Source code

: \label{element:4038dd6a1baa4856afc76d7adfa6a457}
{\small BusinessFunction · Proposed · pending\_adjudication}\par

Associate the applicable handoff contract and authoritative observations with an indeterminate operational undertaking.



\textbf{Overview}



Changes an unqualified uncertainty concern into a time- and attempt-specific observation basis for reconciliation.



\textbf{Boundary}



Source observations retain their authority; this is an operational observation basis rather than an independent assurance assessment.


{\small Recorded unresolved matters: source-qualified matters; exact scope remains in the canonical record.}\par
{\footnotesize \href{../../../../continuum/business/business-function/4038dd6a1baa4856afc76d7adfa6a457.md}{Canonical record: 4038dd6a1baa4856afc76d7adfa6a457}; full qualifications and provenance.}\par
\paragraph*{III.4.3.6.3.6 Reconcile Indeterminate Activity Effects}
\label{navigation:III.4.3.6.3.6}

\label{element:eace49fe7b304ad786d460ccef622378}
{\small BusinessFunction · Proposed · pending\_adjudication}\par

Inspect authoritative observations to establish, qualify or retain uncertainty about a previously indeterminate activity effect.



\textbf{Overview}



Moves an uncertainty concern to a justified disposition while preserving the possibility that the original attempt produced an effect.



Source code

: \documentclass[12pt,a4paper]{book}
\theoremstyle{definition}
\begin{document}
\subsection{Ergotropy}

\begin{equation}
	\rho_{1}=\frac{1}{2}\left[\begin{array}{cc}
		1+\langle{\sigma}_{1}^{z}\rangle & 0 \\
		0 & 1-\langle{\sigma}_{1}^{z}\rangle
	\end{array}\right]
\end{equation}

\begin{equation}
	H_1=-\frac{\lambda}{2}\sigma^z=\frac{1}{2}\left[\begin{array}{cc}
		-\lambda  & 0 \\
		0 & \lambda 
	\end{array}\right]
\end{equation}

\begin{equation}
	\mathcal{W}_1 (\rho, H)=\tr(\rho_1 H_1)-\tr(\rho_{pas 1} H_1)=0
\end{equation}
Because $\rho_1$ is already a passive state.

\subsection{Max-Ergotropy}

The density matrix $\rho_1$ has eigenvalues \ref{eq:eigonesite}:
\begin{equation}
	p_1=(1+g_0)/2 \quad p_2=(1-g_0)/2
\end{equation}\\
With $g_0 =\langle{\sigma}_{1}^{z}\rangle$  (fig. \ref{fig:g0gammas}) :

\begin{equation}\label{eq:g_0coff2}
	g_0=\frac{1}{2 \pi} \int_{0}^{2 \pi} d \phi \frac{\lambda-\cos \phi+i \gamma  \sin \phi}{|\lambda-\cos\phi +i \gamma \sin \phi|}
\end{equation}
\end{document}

Task
An exact retyping of the full listing is required.

Solution to this task
Source code

: \label{element:4038dd6a1baa4856afc76d7adfa6a457}
{\small BusinessFunction · Proposed · pending\_adjudication}\par

Associate the applicable handoff contract and authoritative observations with an indeterminate operational undertaking.



\textbf{Overview}



Changes an unqualified uncertainty concern into a time- and attempt-specific observation basis for reconciliation.



\textbf{Boundary}



Source observations retain their authority; this is an operational observation basis rather than an independent assurance assessment.


{\small Recorded unresolved matters: source-qualified matters; exact scope remains in the canonical record.}\par
{\footnotesize \href{../../../../continuum/business/business-function/4038dd6a1baa4856afc76d7adfa6a457.md}{Canonical record: 4038dd6a1baa4856afc76d7adfa6a457}; full qualifications and provenance.}\par
\paragraph*{III.4.3.6.3.6 Reconcile Indeterminate Activity Effects}
\label{navigation:III.4.3.6.3.6}

\label{element:eace49fe7b304ad786d460ccef622378}
{\small BusinessFunction · Proposed · pending\_adjudication}\par

Inspect authoritative observations to establish, qualify or retain uncertainty about a previously indeterminate activity effect.



\textbf{Overview}



Moves an uncertainty concern to a justified disposition while preserving the possibility that the original attempt produced an effect.



Source code

: \documentclass[12pt,a4paper]{book}
\theoremstyle{definition}
\begin{document}
\subsection{Ergotropy}

\begin{equation}
	\rho_{1}=\frac{1}{2}\left[\begin{array}{cc}
		1+\langle{\sigma}_{1}^{z}\rangle & 0 \\
		0 & 1-\langle{\sigma}_{1}^{z}\rangle
	\end{array}\right]
\end{equation}

\begin{equation}
	H_1=-\frac{\lambda}{2}\sigma^z=\frac{1}{2}\left[\begin{array}{cc}
		-\lambda  & 0 \\
		0 & \lambda 
	\end{array}\right]
\end{equation}

\begin{equation}
	\mathcal{W}_1 (\rho, H)=\tr(\rho_1 H_1)-\tr(\rho_{pas 1} H_1)=0
\end{equation}
Because $\rho_1$ is already a passive state.

\subsection{Max-Ergotropy}

The density matrix $\rho_1$ has eigenvalues \ref{eq:eigonesite}:
\begin{equation}
	p_1=(1+g_0)/2 \quad p_2=(1-g_0)/2
\end{equation}\\
With $g_0 =\langle{\sigma}_{1}^{z}\rangle$  (fig. \ref{fig:g0gammas}) :

\begin{equation}\label{eq:g_0coff2}
	g_0=\frac{1}{2 \pi} \int_{0}^{2 \pi} d \phi \frac{\lambda-\cos \phi+i \gamma  \sin \phi}{|\lambda-\cos\phi +i \gamma \sin \phi|}
\end{equation}
\end{document}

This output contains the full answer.